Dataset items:
===

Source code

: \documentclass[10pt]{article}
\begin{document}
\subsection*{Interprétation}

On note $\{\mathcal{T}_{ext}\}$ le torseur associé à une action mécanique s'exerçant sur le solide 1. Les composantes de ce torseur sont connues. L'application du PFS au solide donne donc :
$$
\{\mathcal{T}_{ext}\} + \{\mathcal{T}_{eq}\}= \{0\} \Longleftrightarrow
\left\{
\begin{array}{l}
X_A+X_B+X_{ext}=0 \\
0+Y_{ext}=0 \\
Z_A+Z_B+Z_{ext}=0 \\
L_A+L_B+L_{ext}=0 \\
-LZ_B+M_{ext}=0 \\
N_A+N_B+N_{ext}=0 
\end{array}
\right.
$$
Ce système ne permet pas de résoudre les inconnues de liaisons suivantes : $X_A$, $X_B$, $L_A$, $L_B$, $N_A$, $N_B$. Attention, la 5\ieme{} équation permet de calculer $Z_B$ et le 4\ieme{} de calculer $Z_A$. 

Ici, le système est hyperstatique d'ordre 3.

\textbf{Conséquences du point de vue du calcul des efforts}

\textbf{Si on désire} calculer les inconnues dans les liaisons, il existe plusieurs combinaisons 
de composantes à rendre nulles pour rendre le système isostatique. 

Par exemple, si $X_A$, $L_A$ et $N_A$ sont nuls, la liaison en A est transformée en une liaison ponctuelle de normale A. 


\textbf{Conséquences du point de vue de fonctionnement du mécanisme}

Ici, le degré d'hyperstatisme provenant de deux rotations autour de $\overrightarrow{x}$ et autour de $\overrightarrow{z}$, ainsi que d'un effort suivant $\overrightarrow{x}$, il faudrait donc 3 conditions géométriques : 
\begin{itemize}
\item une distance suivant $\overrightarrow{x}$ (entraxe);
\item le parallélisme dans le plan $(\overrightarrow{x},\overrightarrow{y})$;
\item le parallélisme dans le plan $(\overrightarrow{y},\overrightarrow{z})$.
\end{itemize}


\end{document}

===

• [TASK DESCRIPTION]: Search the entries for "dans" and copy each matching line.

• [TASK SOLUTION]:
\textbf{Si on désire} calculer les inconnues dans les liaisons, il existe plusieurs combinaisons 
\item le parallélisme dans le plan $(\overrightarrow{x},\overrightarrow{y})$;
\item le parallélisme dans le plan $(\overrightarrow{y},\overrightarrow{z})$.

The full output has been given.